De heer D. wordt gedurende zes maanden gedetineerd. Zijn advocaat doet daarvan kort na het begin van de detentie mededeling aan het bouwbedrijf. Als de detentie van de heer D. eindigt, is de duur van zijn arbeidsovereenkomst bijna ver-streken. Als de heer D. zich voor werkhervatting meldt, ontvangt hij een brief (op briefpapier met de naam van een andere B.V.) waarin is vermeld dat hij sinds het begin van zijn detentie niet meer in dienst is. De advocaat van de heer D. roept de nietigheid van een eventueel in de brief van het bouwbedrijf te lezen ontslag op staande voet in. De heer D. vordert bij wijze van voorlopige voorziening loon van het bouwbedrijf.

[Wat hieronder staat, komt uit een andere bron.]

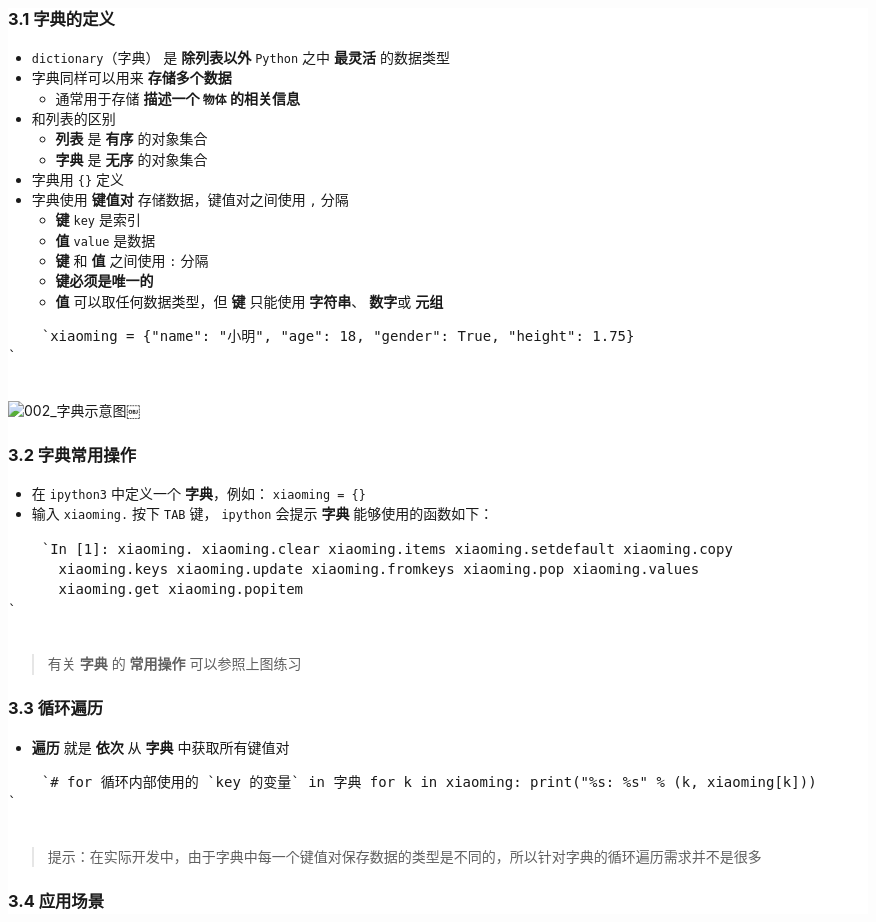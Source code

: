 ### 3.1 字典的定义

*   `dictionary`（字典） 是 **除列表以外** `Python` 之中 **最灵活** 的数据类型
*   字典同样可以用来 **存储多个数据**
    *   通常用于存储 **描述一个 `物体` 的相关信息**
*   和列表的区别
    *   **列表** 是 **有序** 的对象集合
    *   **字典** 是 **无序** 的对象集合
*   字典用 `{}` 定义
*   字典使用 **键值对** 存储数据，键值对之间使用 `,` 分隔
    *   **键** `key` 是索引
    *   **值** `value` 是数据
    *   **键** 和 **值** 之间使用 `:` 分隔
    *   **键必须是唯一的**
    *   **值** 可以取任何数据类型，但 **键** 只能使用 **字符串**、 **数字**或 **元组**

<pre>    `xiaoming = {"name": "小明", "age": 18, "gender": True, "height": 1.75}
` 
  </pre>

![002_字典示意图](https://i.loli.net/2018/12/17/5c1751f4be2b2.jpg)￼

### 3.2 字典常用操作

*   在 `ipython3` 中定义一个 **字典**，例如： `xiaoming = {}`
*   输入 `xiaoming.` 按下 `TAB` 键， `ipython` 会提示 **字典** 能够使用的函数如下：

<pre>    `In [1]: xiaoming. xiaoming.clear xiaoming.items xiaoming.setdefault xiaoming.copy
      xiaoming.keys xiaoming.update xiaoming.fromkeys xiaoming.pop xiaoming.values
      xiaoming.get xiaoming.popitem
` 
  </pre>

> 
> 
> 有关 **字典** 的 **常用操作** 可以参照上图练习
> 
> 

### 3.3 循环遍历

*   **遍历** 就是 **依次** 从 **字典** 中获取所有键值对

<pre>    `# for 循环内部使用的 `key 的变量` in 字典 for k in xiaoming: print("%s: %s" % (k, xiaoming[k]))
` 
  </pre>

> 
> 
> 提示：在实际开发中，由于字典中每一个键值对保存数据的类型是不同的，所以针对字典的循环遍历需求并不是很多
> 
> 

### 3.4 **应用场景**
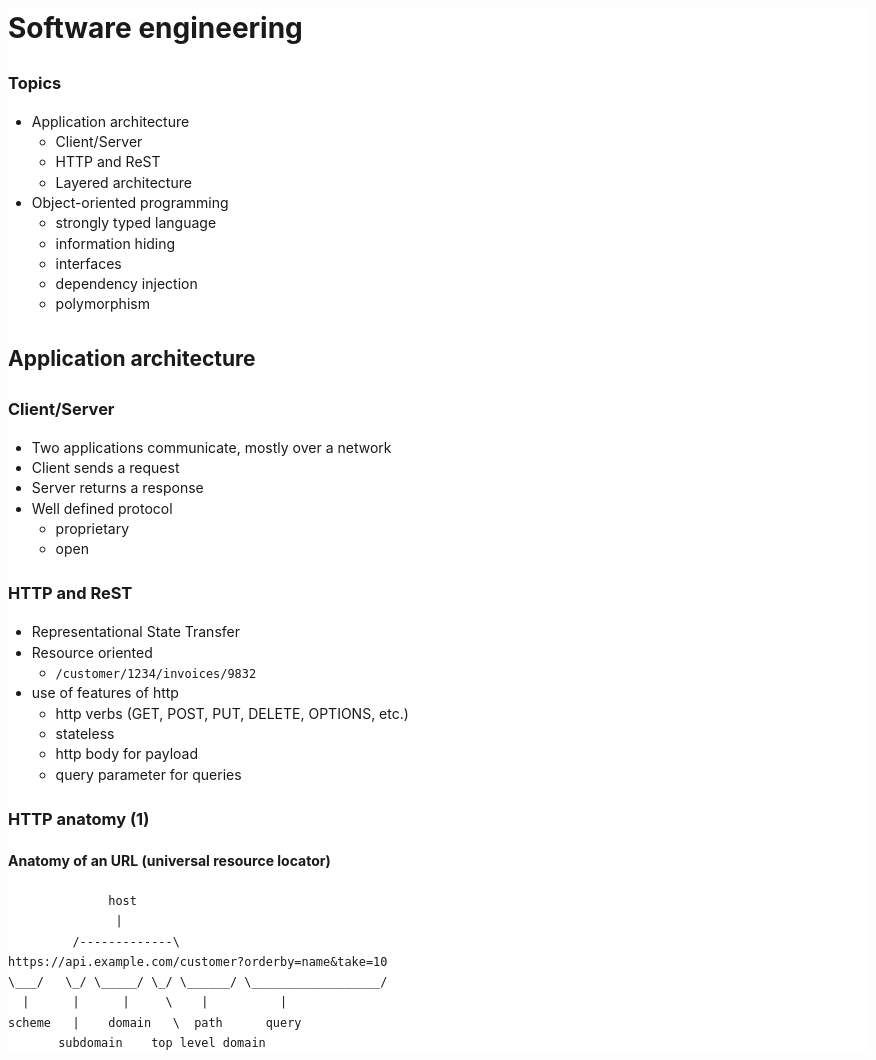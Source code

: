 # Software engineering

### Topics
- Application architecture
    - Client/Server
    - HTTP and ReST
    - Layered architecture
- Object-oriented programming
    - strongly typed language
    - information hiding
    - interfaces
    - dependency injection
    - polymorphism


## Application architecture

### Client/Server
- Two applications communicate, mostly over a network
- Client sends a request
- Server returns a response
- Well defined protocol
    - proprietary
    - open

### HTTP and ReST
- Representational State Transfer
- Resource oriented
    - `/customer/1234/invoices/9832`
- use of features of http
    - http verbs (GET, POST, PUT, DELETE, OPTIONS, etc.)
    - stateless
    - http body for payload
    - query parameter for queries

### HTTP anatomy (1)
#### Anatomy of an URL (universal resource locator)

```
              host
               |
         /-------------\ 
https://api.example.com/customer?orderby=name&take=10
\___/   \_/ \_____/ \_/ \______/ \__________________/
  |      |      |     \    |          |
scheme   |    domain   \  path      query
       subdomain    top level domain
```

Het bouwbedrijf verweert zich met de stelling dat de heer D. loon vordert van de verkeerde B.V. en dat de arbeidsovereenkomst is geëindigd door de brief van de advocaat van de heer D., waarin werd medegedeeld dat de heer D. gedetineerd was. De kantonrechter oordeelt dat het bouwbedrijf door een ontwijkende procesopstelling geen optimale duidelijkheid heeft kunnen of willen verschaffen over de wijzigingen die zij op een aantal momenten in de vennootschapsstructuur heeft aangebracht, dat het bouwbedrijf in haar correspondentie slordig gebruik maakt van de diverse handelsnamen en vennootschappen waarvan zij zich bedient, dat het bouwbedrijf niet heeft kunnen bewijzen dat een brief, waarin de werknemers over de gevolgen van de wijzigingen in de vennootschapsstructuur, de heer D. heeft bereikt en tenslotte dat de brief geen volledige duidelijkheid geeft over de vraag wie daarbij de werkgever van de heer D. is geworden. De kantonrechter is van mening dat bij het treffen van een voorlopige voorziening onder deze omstandigheden verder onderzoek naar de vraag of de heer D. de juiste rechtspersoon heeft aangesproken, achterwege kan blijven. Het bouwbedrijf kan zelf zorgdragen voor verrekening van het loon met de vennootschap die eventueel de werkgever van de heer D. mocht blijken te zijn. Omdat de brief van de advocaat van de heer D. niet als een opzegging gezien kan worden en het bouwbedrijf tot na het einde van de detentie verzuimd heeft om maatregelen te treffen teneinde het ontslag van de heer D. te bewerkstelligen, wordt de loonvordering van de heer D. toegewezen.


Commentaar

Het vonnis van de kantonrechter toont het belang aan van een juist en consequent gebruik van de juiste (namen van) vennootschappen die deel uitmaken van een zelfde concern en van het geven van adequate informatie aan werknemers omtrent de gevolgen die wijzigingen in de vennootschapsstructuur voor hen hebben. Het bouwbedrijf in kwestie was niet alleen hiermee slordig geweest, maar ook met het omgaan met de gevolgen van de detentie van de heer D. Ontslagmaatregelen (voor zover mogelijk) waren op geen enkele manier getroffen. Ook blijkt uit het vonnis niet dat het bouwbedrijf een beroep had gedaan op de regel dat een werknemer geen recht op loon heeft indien hij niet gewerkt heeft, tenzij de reden waarom hij niet gewerkt heeft in de risicosfeer van de werkgever ligt.